Resolve Prover optimization: memory reduction #77 #6

einar-taiko · 2023-06-12T06:26:38Z

taikoxyz/zkevm-circuits#77

einar-taiko · 2023-06-12T07:22:05Z

1 test fail:

cargo test -- test_coeff_to_extended_slice

einar-taiko · 2023-06-14T16:03:45Z

cargo test -- test_coeff_to_extended_slice succeeds.

mratsim · 2023-06-15T08:33:09Z

What are or will be the old/new memory requirements?
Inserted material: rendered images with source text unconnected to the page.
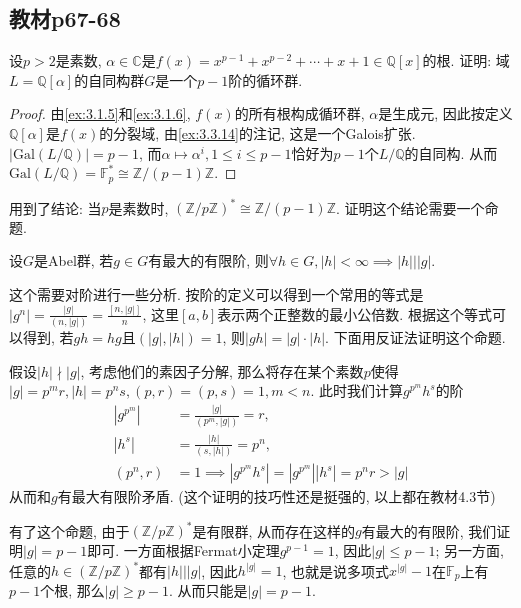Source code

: \subsection{教材p67-68}

\begin{problem}\label{ex:3.4.1}
    设$p > 2$是素数, $\alpha \in \mathbb{C}$是$f(x) = x^{p - 1} + x^{p - 2} + \cdots + x + 1 \in \mathbb{Q}[x]$的根. 证明: 域$L = \mathbb{Q}[\alpha]$的自同构群$G$是一个$p - 1$阶的循环群.
\end{problem}

\begin{proof}
    由\ref{ex:3.1.5}和\ref{ex:3.1.6}, $f(x)$的所有根构成循环群, $\alpha$是生成元, 因此按定义$\mathbb{Q}[\alpha]$是$f(x)$的分裂域, 由\ref{ex:3.3.14}的注记, 这是一个Galois扩张. $|\mathrm{Gal}(L/\mathbb{Q})| = p - 1$, 而$\alpha \mapsto \alpha^i, 1 \leqslant i \leqslant p - 1$恰好为$p - 1$个$L/\mathbb{Q}$的自同构. 从而$\mathrm{Gal}(L/\mathbb{Q}) = \mathbb{F}_p^* \cong \mathbb{Z}/(p - 1)\mathbb{Z}$.
\end{proof}

\begin{remark}
    用到了结论: 当$p$是素数时, $(\mathbb{Z}/p\mathbb{Z})^* \cong \mathbb{Z}/(p - 1)\mathbb{Z}$. 证明这个结论需要一个命题.
    \begin{propstar}
        设$G$是Abel群, 若$g \in G$有最大的有限阶, 则$\forall h \in G, |h| < \infty \implies |h| \big| |g|$.
    \end{propstar}
    这个需要对阶进行一些分析. 按阶的定义可以得到一个常用的等式是$|g^n| = \frac{|g|}{(n, |g|)} = \frac{[n, |g|]}{n}$, 这里$[a, b]$表示两个正整数的最小公倍数. 根据这个等式可以得到, 若$gh = hg$且$(|g|, |h|) = 1$, 则$|gh| = |g| \cdot |h|$. 下面用反证法证明这个命题.
    
    假设$|h| \nmid |g|$, 考虑他们的素因子分解, 那么将存在某个素数$p$使得$|g| = p^mr, |h| = p^ns, (p, r) = (p, s) = 1, m < n$. 此时我们计算$g^{p^m}h^s$的阶
    \[
    \begin{aligned}
        |g^{p^m}| &= \frac{|g|}{(p^m, |g|)} = r,\\
        |h^s| &= \frac{|h|}{(s, |h|)} = p^n,\\
        (p^n, r) &= 1 \implies |g^{p^m}h^s| = |g^{p^m}||h^s| = p^nr > |g|
    \end{aligned}
    \]
    从而和$g$有最大有限阶矛盾. (这个证明的技巧性还是挺强的, 以上都在教材4.3节)

    有了这个命题, 由于$(\mathbb{Z}/p\mathbb{Z})^*$是有限群, 从而存在这样的$g$有最大的有限阶, 我们证明$|g| = p - 1$即可. 一方面根据Fermat小定理$g^{p - 1} = 1$, 因此$|g| \leqslant p - 1$; 另一方面, 任意的$h \in (\mathbb{Z}/p\mathbb{Z})^*$都有$|h| \big| |g|$, 因此$h^{|g|} = 1$, 也就是说多项式$x^{|g|} - 1$在$\mathbb{F}_p$上有$p - 1$个根, 那么$|g| \geqslant p - 1$. 从而只能是$|g| = p - 1$.
\end{remark}

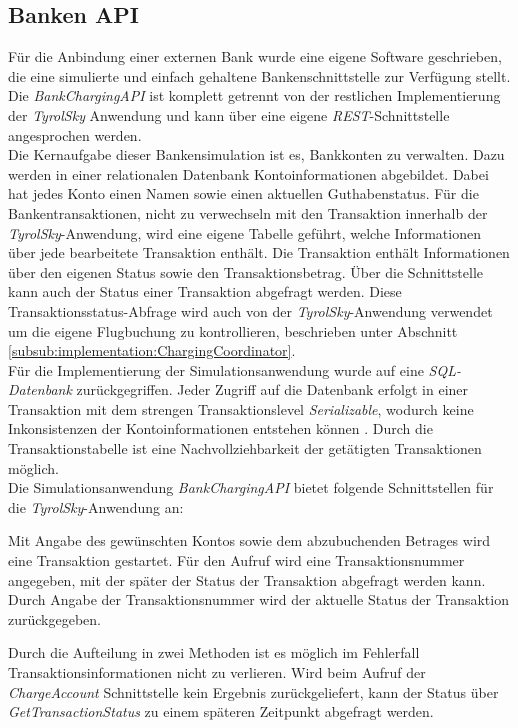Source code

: \subsection{Banken API}
\label{subsec:implementation:bankApi}
Für die Anbindung einer externen Bank wurde eine eigene Software geschrieben, die eine simulierte und einfach gehaltene  Bankenschnittstelle zur Verfügung stellt. Die \textit{BankChargingAPI} ist komplett getrennt von der restlichen Implementierung der \textit{TyrolSky} Anwendung und kann über eine eigene \textit{REST}-Schnittstelle angesprochen werden. \\
Die Kernaufgabe dieser Bankensimulation ist es, Bankkonten zu verwalten. Dazu werden in einer relationalen Datenbank Kontoinformationen abgebildet. Dabei hat jedes Konto einen Namen sowie einen aktuellen Guthabenstatus. Für die Bankentransaktionen, nicht zu verwechseln mit den Transaktion innerhalb der \textit{TyrolSky}-Anwendung, wird eine eigene Tabelle geführt, welche Informationen über jede bearbeitete Transaktion enthält. Die Transaktion enthält Informationen über den eigenen Status sowie den Transaktionsbetrag. Über die Schnittstelle kann auch der Status einer Transaktion abgefragt werden. Diese Transaktionsstatus-Abfrage wird auch von der \textit{TyrolSky}-Anwendung verwendet um die eigene Flugbuchung zu kontrollieren, beschrieben unter Abschnitt \ref{subsub:implementation:ChargingCoordinator}. \\
Für die Implementierung der Simulationsanwendung wurde auf eine \textit{SQL-Datenbank} zurückgegriffen. Jeder Zugriff auf die Datenbank erfolgt in einer Transaktion mit dem strengen Transaktionslevel \textit{Serializable}, wodurch keine Inkonsistenzen der Kontoinformationen entstehen können \citep{adya2000generalized}. Durch die Transaktionstabelle ist eine Nachvollziehbarkeit der getätigten Transaktionen möglich. \\
Die Simulationsanwendung \textit{BankChargingAPI} bietet folgende Schnittstellen für die \textit{TyrolSky}-Anwendung an:
\begin{itemize}
        Mit Angabe des gewünschten Kontos sowie dem abzubuchenden Betrages wird eine Transaktion gestartet. Für den Aufruf wird eine Transaktionsnummer angegeben, mit der später der Status der Transaktion abgefragt werden kann.
        Durch Angabe der Transaktionsnummer wird der aktuelle Status der Transaktion zurückgegeben. 
\end{itemize}
Durch die Aufteilung in zwei Methoden ist es möglich im Fehlerfall Transaktionsinformationen nicht zu verlieren. Wird beim Aufruf der \textit{ChargeAccount} Schnittstelle kein Ergebnis zurückgeliefert, kann der Status über \textit{GetTransactionStatus} zu einem späteren Zeitpunkt abgefragt werden.

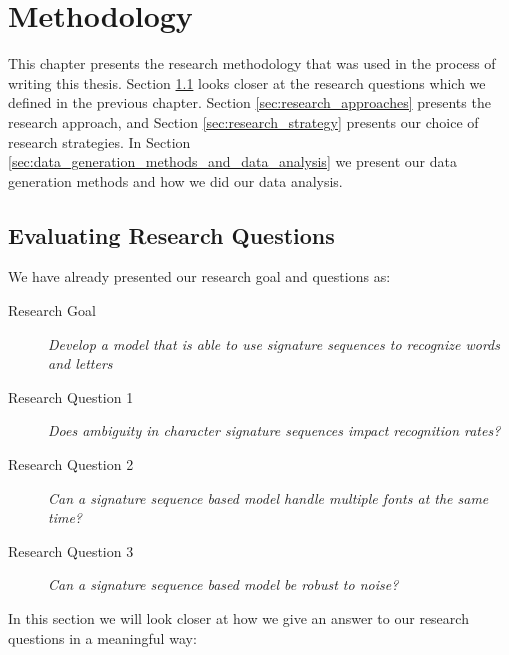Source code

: 
\chapter{Methodology}
\label{ch:methodology}
This chapter presents the research methodology that was used in the process of writing this thesis. Section \ref{sec:research_questions_and_approach} looks closer at the research questions which we defined in the previous chapter. Section \ref{sec:research_approaches} presents the research approach, and Section \ref{sec:research_strategy} presents our choice of research strategies. In Section \ref{sec:data_generation_methods_and_data_analysis} we present our data generation methods and how we did our data analysis.


\section{Evaluating Research Questions}
\label{sec:research_questions_and_approach}
We have already presented our research goal and questions as:

\begin{description}
    \item[Research Goal]{\textit{Develop a model that is able to use signature sequences to recognize words and letters}}
    \item[Research Question 1]{\textit{Does ambiguity in character signature sequences impact recognition rates?}}
    \item[Research Question 2]{\textit{Can a signature sequence based model handle multiple fonts at the same time?}}
    \item[Research Question 3]{\textit{Can a signature sequence based model be robust to noise?}}
\end{description}

In this section we will look closer at how we give an answer to our research questions in a meaningful way:

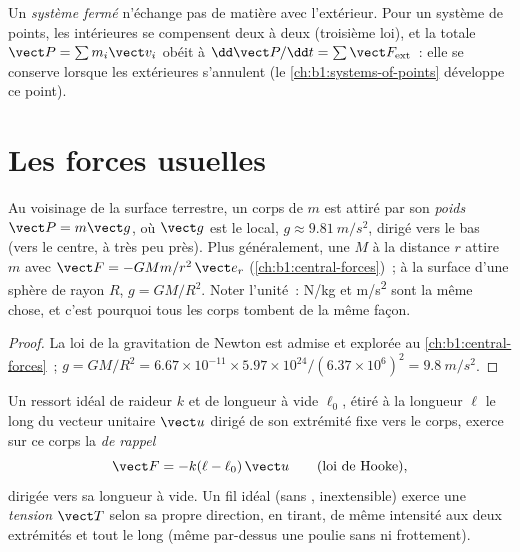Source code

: \begin{definition}\label{def:b1:newton-dynamics:conservation}
Un \emph{système fermé} n'échange pas de matière avec l'extérieur. Pour
un système de points, les  intérieures se compensent deux à deux
(troisième loi), et la  totale
$\vect P = \sum m_i\vect v_i$ obéit à
$\dd\vect P/\dd t = \sum\vect F_{\mathrm{ext}}$~: elle se conserve
lorsque les  extérieures s'annulent (le
\cref{ch:b1:systems-of-points} développe ce point).
\end{definition}

\section{Les forces usuelles}

\begin{proposition}\label{prop:b1:newton-dynamics:weight}
Au voisinage de la surface terrestre, un corps de  $m$ est attiré
par son \emph{poids} $\vect P = m\vect g$, où $\vect g$ est le  local, $g \approx \qty{9.81}{m/s^2}$, dirigé vers le bas (vers
le centre, à très peu près). Plus généralement, une  $M$ à la
distance $r$ attire $m$ avec $\vect F = -GMm/r^2\,\vect e_r$
(\cref{ch:b1:central-forces})~; à la surface d'une sphère de rayon $R$,
$g = GM/R^2$. Noter l'unité~: \unit{N/kg} et \unit{m/s^2} sont la même
chose, et c'est pourquoi tous les corps tombent de la même façon.
\end{proposition}

\begin{proof}
La loi de la gravitation de Newton est admise et explorée au
\cref{ch:b1:central-forces}~; $g = GM/R^2 = 6.67\times10^{-11} \times
5.97\times10^{24}/(6.37\times10^6)^2 = \qty{9.8}{m/s^2}$.
\end{proof}

\begin{proposition}\label{prop:b1:newton-dynamics:springstring}
Un ressort idéal de raideur $k$ et de longueur à vide $\ell_0$, étiré à
la longueur $\ell$ le long du vecteur unitaire $\vect u$ dirigé de son
extrémité fixe vers le corps, exerce sur ce corps la \emph{ de
rappel}
\[
\vect F = -k(\ell - \ell_0)\,\vect u \qquad (\text{loi de Hooke}),
\]
dirigée vers sa longueur à vide. Un fil idéal (sans ,
inextensible) exerce une \emph{tension} $\vect T$ selon sa propre
direction, en tirant, de même intensité aux deux extrémités et tout le
long (même par-dessus une poulie sans  ni frottement).
\end{proposition}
einar-taiko · 2023-06-16T09:06:22Z

Todo:

Measure reduction in memory use
Check all tests pass
Check Clippy is happy

einar-taiko · 2023-06-21T08:03:37Z

The most interesting benchmark is the super circuit:

DEGREE={} make super_bench

where {} is maybe 22 or higher.

Since this process of patching a dependency is not familiar to me, I document it here. Apply the patch below to the Cargo.toml of the zkevm-circuits workspace and then run:

cargo clean
DEGREE=19 make tx_bench

to check it works.
It takes 6 min compiling + 6min compute on my laptop.

Patch

diff --git i/Cargo.toml w/Cargo.toml
index c8155a1b..1144d9a1 100644
--- i/Cargo.toml
+++ w/Cargo.toml
@@ -12,8 +12,8 @@ members = [
     "testool"
 ]
 
-[patch.crates-io]
-halo2_proofs = { git = "https://github.com/privacy-scaling-explorations/halo2.git", tag = "v2023_04_20" }
+[patch."https://github.com/privacy-scaling-explorations/halo2.git"]
+halo2_proofs = { git = "https://github.com/einar-taiko/halo2.git", branch = "einar/pr/mem" }
 
 # Definition of benchmarks profile to use.
 [profile.bench]

einar-taiko · 2023-06-21T13:09:58Z

I have confirmed the memory reduction on my laptop by running one of the cheaper circuits:

before (unpatched halo2_proofs dependency)

    DEGREE=19 command time --verbose -- make tx_bench
    ~>
    Maximum resident set size (kbytes): 8967628

after (this patched halo2_proofs dependency)

    DEGREE=19 command time --verbose -- make tx_bench
    ~>
    Maximum resident set size (kbytes): 3298872

that is a factor 0.37.

@mratsim could I ask you to please run

DEGREE=26 command time --verbose -- make super_bench

before and after applying the patch and report the full output here? I am not sure if 26 is the right.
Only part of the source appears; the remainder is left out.